The U.S. Army is fighting fire with cyber fire, applying an “incredible focus” on attacking a primary terrorist threat by creating a task force to concentrate on a single targeted mission, says Lt. Gen. Edward Cardon, USA, commanding general of Army Cyber Command.

Responding to a rebuke by Defense Department Secretary Ash Carter that the cyber war against the Islamic State of Iraq and the Levant (ISIL) was progressing too slowly, the U.S. Cyber Command launched a unit with the sole task of going after the militant group’s online activity and put Gen. Cardon in charge of that effort.

The unprecedented U.S.-led cyber war, termed Joint Task Force Ares, strikes at the group’s sophisticated use of technology to recruit, make financial transactions and disseminate its propaganda.

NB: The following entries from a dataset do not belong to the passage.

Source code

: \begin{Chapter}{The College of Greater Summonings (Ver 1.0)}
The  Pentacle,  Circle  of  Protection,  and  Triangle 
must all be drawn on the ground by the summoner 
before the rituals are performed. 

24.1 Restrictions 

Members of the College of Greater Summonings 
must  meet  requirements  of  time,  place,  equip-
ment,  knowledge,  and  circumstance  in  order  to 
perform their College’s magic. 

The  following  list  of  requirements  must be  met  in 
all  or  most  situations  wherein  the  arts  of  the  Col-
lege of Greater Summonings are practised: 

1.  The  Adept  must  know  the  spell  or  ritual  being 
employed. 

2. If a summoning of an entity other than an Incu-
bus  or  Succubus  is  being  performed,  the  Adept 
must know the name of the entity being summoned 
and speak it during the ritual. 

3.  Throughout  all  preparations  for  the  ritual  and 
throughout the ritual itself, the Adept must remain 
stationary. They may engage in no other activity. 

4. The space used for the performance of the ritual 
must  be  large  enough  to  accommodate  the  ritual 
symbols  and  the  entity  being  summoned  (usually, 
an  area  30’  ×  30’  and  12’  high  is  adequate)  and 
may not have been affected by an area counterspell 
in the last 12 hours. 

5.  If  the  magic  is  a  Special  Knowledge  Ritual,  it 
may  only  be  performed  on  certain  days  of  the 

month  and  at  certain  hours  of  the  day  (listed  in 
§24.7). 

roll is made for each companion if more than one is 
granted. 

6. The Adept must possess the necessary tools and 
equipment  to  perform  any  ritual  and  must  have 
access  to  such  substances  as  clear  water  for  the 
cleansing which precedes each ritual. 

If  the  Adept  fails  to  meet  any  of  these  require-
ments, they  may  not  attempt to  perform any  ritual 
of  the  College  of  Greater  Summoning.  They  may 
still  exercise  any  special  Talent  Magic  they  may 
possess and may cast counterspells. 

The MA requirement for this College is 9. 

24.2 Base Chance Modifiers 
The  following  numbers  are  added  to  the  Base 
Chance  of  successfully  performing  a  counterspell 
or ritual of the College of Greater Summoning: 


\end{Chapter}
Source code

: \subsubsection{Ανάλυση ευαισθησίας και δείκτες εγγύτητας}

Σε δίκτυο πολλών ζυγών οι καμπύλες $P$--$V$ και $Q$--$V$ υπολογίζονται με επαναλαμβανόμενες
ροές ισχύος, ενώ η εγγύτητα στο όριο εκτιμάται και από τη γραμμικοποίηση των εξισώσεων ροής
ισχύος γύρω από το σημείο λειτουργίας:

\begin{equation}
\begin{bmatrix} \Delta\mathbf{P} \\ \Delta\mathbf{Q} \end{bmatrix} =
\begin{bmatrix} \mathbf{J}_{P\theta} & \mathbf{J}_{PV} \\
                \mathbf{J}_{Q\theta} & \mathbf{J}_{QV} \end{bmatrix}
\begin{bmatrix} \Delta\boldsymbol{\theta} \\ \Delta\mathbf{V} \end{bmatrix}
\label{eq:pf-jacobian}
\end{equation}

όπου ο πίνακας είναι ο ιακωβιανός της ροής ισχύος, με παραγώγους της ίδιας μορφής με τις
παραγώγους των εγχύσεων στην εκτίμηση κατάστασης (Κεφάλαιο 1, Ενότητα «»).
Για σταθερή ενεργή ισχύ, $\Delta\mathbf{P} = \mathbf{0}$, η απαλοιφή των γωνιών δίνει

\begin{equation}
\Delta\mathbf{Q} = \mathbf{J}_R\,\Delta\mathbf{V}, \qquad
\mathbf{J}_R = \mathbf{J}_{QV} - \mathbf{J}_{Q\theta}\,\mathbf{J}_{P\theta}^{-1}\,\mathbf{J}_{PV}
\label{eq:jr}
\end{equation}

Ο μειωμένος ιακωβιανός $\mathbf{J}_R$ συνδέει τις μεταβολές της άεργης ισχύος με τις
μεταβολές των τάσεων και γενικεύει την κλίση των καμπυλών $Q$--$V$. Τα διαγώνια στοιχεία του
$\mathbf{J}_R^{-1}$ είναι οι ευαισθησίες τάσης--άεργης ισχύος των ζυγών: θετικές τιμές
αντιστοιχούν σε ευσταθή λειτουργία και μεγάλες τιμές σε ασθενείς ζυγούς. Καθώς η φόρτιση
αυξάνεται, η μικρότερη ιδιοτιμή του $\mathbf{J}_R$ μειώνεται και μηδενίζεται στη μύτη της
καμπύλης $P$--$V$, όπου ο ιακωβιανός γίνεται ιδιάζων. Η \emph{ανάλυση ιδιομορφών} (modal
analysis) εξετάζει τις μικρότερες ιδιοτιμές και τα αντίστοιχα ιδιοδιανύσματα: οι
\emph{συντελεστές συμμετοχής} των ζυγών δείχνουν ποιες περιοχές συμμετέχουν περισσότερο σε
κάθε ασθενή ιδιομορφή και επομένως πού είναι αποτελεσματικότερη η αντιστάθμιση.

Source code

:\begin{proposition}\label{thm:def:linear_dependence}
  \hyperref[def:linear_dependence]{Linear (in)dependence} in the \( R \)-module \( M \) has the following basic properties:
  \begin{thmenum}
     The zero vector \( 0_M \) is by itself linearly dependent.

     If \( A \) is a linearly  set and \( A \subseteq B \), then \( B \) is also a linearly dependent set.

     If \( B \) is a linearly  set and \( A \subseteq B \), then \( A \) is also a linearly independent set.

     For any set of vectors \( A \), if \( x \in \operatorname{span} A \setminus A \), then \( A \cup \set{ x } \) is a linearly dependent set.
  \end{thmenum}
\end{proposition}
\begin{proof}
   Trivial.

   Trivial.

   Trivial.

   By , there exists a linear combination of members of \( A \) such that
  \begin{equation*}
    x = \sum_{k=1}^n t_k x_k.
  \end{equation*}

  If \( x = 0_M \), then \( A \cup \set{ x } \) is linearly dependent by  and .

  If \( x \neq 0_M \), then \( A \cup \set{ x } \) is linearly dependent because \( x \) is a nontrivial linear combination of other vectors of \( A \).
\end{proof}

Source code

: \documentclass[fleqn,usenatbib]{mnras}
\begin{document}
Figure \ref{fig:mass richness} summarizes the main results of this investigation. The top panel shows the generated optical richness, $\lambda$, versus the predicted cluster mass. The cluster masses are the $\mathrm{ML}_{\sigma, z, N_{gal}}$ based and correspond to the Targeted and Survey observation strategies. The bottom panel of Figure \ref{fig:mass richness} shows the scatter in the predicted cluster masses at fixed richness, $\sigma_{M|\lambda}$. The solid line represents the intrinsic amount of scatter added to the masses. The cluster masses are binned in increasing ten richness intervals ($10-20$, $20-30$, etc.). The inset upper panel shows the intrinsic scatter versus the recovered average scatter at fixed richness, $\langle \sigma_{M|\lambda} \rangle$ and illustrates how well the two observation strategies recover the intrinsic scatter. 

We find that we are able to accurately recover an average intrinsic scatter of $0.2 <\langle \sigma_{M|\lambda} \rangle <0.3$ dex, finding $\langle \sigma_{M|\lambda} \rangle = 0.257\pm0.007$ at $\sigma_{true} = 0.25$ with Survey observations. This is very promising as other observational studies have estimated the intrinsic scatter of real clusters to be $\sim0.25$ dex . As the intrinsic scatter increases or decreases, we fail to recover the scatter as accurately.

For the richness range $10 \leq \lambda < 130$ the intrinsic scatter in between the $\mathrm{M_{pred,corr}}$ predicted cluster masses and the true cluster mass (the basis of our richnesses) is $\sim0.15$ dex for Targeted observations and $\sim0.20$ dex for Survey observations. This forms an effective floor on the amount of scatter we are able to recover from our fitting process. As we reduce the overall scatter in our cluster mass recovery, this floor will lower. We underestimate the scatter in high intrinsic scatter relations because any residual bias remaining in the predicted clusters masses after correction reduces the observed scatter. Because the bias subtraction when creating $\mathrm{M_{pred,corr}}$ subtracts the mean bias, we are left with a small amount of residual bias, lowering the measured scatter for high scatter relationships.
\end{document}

“Before, there was no unit dedicated to the ISIL mission side,” Gen. Cardon told reporters Tuesday at the Association of the U.S. Army annual meeting in Washington, D.C. “The beauty about Ares is, we just have one mission to work. We work on ISIL problems. It sharpens options [and] policies, and there’s a lot of discussion about what we should and shouldn’t do. Every mission we do is breaking new ground and setting the way forward.”

It’s a task force that brings “incredible focus” to the cyber fight, he said, and taps not just cyber warriors, but additional personnel such as lawyers and policy makers.

ISIL has leveraged the cyberspace, from tapping social media to target digital natives and boost its recruitment of fighters to coordinating attacks across the globe from its geographical nerve centers in Syria and Iraq.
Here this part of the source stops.